START Data extract

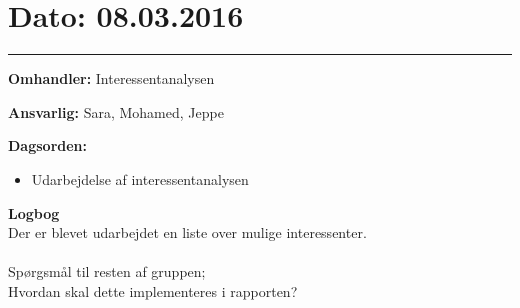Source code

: \section{Dato: 08.03.2016}
\hrule

\textbf{Omhandler:} Interessentanalysen

\textbf{Ansvarlig:} Sara, Mohamed, Jeppe

\textbf{Dagsorden:}
\begin{itemize}
	\item Udarbejdelse af interessentanalysen
\end{itemize}

\textbf{Logbog}
\\
Der er blevet udarbejdet en liste over mulige interessenter. \\
\\
Spørgsmål til resten af gruppen; \\
Hvordan skal dette implementeres i rapporten? 

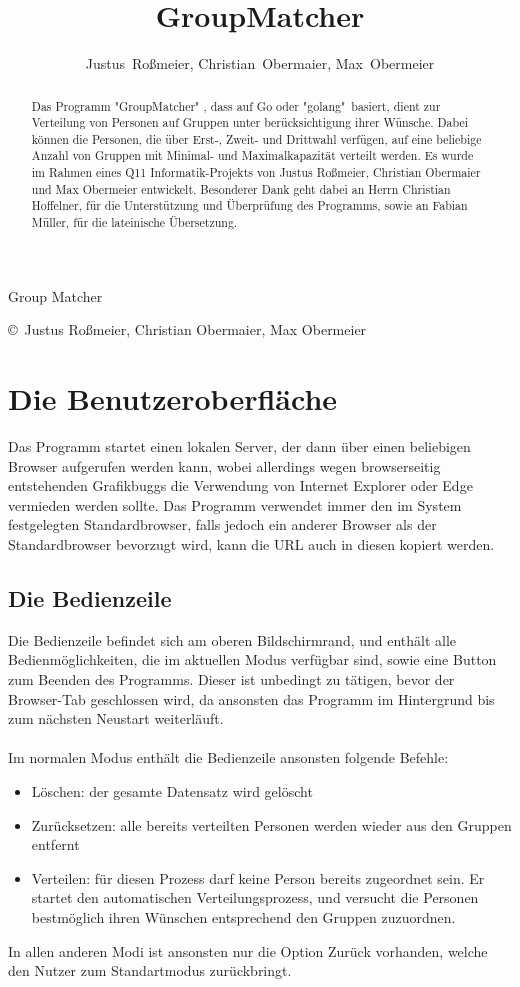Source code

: \documentclass[a4paper,11pt]{article}
\author{Justus~Roßmeier,
Christian~Obermaier,
Max~Obermeier}
\title{GroupMatcher}
\begin{document}
\begin{center}
\begin{Huge}
Group Matcher \\
\end{Huge}
\vspace{10pt}
\copyright\ Justus Roßmeier,
Christian Obermaier,
Max Obermeier \\
\begin{abstract}
\label{sec:introduction}
Das Programm "GroupMatcher" , dass auf Go oder "golang"\ basiert, dient zur Verteilung von Personen auf Gruppen unter berücksichtigung ihrer Wünsche.
Dabei können die Personen, die über Erst-, Zweit- und Drittwahl verfügen, auf eine beliebige Anzahl von Gruppen mit Minimal- und Maximalkapazität verteilt werden. Es wurde im Rahmen eines Q11 Informatik-Projekts von Justus Roßmeier, Christian Obermaier und Max Obermeier entwickelt. Besonderer Dank geht dabei an Herrn Christian Hoffelner, für die Unterstützung und Überprüfung des Programms, sowie an Fabian Müller, für die lateinische Übersetzung.
\end{abstract}
\end{center}
\tableofcontents
\section{Die Benutzeroberfläche}
\label{sec:user-interface}
Das Programm startet einen lokalen Server, der dann über einen beliebigen Browser aufgerufen werden kann, wobei allerdings wegen browserseitig entstehenden Grafikbuggs die Verwendung von Internet Explorer oder Edge vermieden werden sollte. Das Programm verwendet immer den im System festgelegten Standardbrowser, falls jedoch ein anderer Browser als der Standardbrowser bevorzugt wird, kann die URL auch in diesen kopiert werden. 

\subsection{Die Bedienzeile}
\label{ssec:top-bar}
Die Bedienzeile befindet sich am oberen Bildschirmrand, und enthält alle Bedienmöglichkeiten, die im aktuellen Modus verfügbar sind, sowie eine Button zum Beenden des Programms. Dieser ist unbedingt zu tätigen, bevor der Browser-Tab geschlossen wird, da ansonsten das Programm im Hintergrund bis zum nächsten Neustart weiterläuft. \\ \\
Im normalen Modus enthält die Bedienzeile ansonsten folgende Befehle:
\begin{itemize}
    \item Löschen: der gesamte Datensatz wird gelöscht
    \item Zurücksetzen: alle bereits verteilten Personen werden wieder aus den Gruppen entfernt
    \item Verteilen: für diesen Prozess darf keine Person bereits zugeordnet sein. Er startet den automatischen Verteilungsprozess, und versucht die Personen bestmöglich ihren Wünschen entsprechend den Gruppen zuzuordnen.
\end{itemize}
In allen anderen Modi ist ansonsten nur die Option Zurück vorhanden, welche den Nutzer zum Standartmodus zurückbringt.
\end{document}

END Data extract

* [What the task asks] Leave out the pictures and return every record word for word.

* [Reply]
Source code

: \section{Dato: 08.03.2016}
\hrule

\textbf{Omhandler:} Interessentanalysen

\textbf{Ansvarlig:} Sara, Mohamed, Jeppe

\textbf{Dagsorden:}
\begin{itemize}
	\item Udarbejdelse af interessentanalysen
\end{itemize}

\textbf{Logbog}
\\
Der er blevet udarbejdet en liste over mulige interessenter. \\
\\
Spørgsmål til resten af gruppen; \\
Hvordan skal dette implementeres i rapporten? 

Source code

: \documentclass[a4paper,11pt]{article}
\author{Justus~Roßmeier,
Christian~Obermaier,
Max~Obermeier}
\title{GroupMatcher}
\begin{document}
\begin{center}
\begin{Huge}
Group Matcher \\
\end{Huge}
\vspace{10pt}
\copyright\ Justus Roßmeier,
Christian Obermaier,
Max Obermeier \\
\begin{abstract}
\label{sec:introduction}
Das Programm "GroupMatcher" , dass auf Go oder "golang"\ basiert, dient zur Verteilung von Personen auf Gruppen unter berücksichtigung ihrer Wünsche.
Dabei können die Personen, die über Erst-, Zweit- und Drittwahl verfügen, auf eine beliebige Anzahl von Gruppen mit Minimal- und Maximalkapazität verteilt werden. Es wurde im Rahmen eines Q11 Informatik-Projekts von Justus Roßmeier, Christian Obermaier und Max Obermeier entwickelt. Besonderer Dank geht dabei an Herrn Christian Hoffelner, für die Unterstützung und Überprüfung des Programms, sowie an Fabian Müller, für die lateinische Übersetzung.
\end{abstract}
\end{center}
\tableofcontents
\section{Die Benutzeroberfläche}
\label{sec:user-interface}
Das Programm startet einen lokalen Server, der dann über einen beliebigen Browser aufgerufen werden kann, wobei allerdings wegen browserseitig entstehenden Grafikbuggs die Verwendung von Internet Explorer oder Edge vermieden werden sollte. Das Programm verwendet immer den im System festgelegten Standardbrowser, falls jedoch ein anderer Browser als der Standardbrowser bevorzugt wird, kann die URL auch in diesen kopiert werden. 

\subsection{Die Bedienzeile}
\label{ssec:top-bar}
Die Bedienzeile befindet sich am oberen Bildschirmrand, und enthält alle Bedienmöglichkeiten, die im aktuellen Modus verfügbar sind, sowie eine Button zum Beenden des Programms. Dieser ist unbedingt zu tätigen, bevor der Browser-Tab geschlossen wird, da ansonsten das Programm im Hintergrund bis zum nächsten Neustart weiterläuft. \\ \\
Im normalen Modus enthält die Bedienzeile ansonsten folgende Befehle:
\begin{itemize}
    \item Löschen: der gesamte Datensatz wird gelöscht
    \item Zurücksetzen: alle bereits verteilten Personen werden wieder aus den Gruppen entfernt
    \item Verteilen: für diesen Prozess darf keine Person bereits zugeordnet sein. Er startet den automatischen Verteilungsprozess, und versucht die Personen bestmöglich ihren Wünschen entsprechend den Gruppen zuzuordnen.
\end{itemize}
In allen anderen Modi ist ansonsten nur die Option Zurück vorhanden, welche den Nutzer zum Standartmodus zurückbringt.
\end{document}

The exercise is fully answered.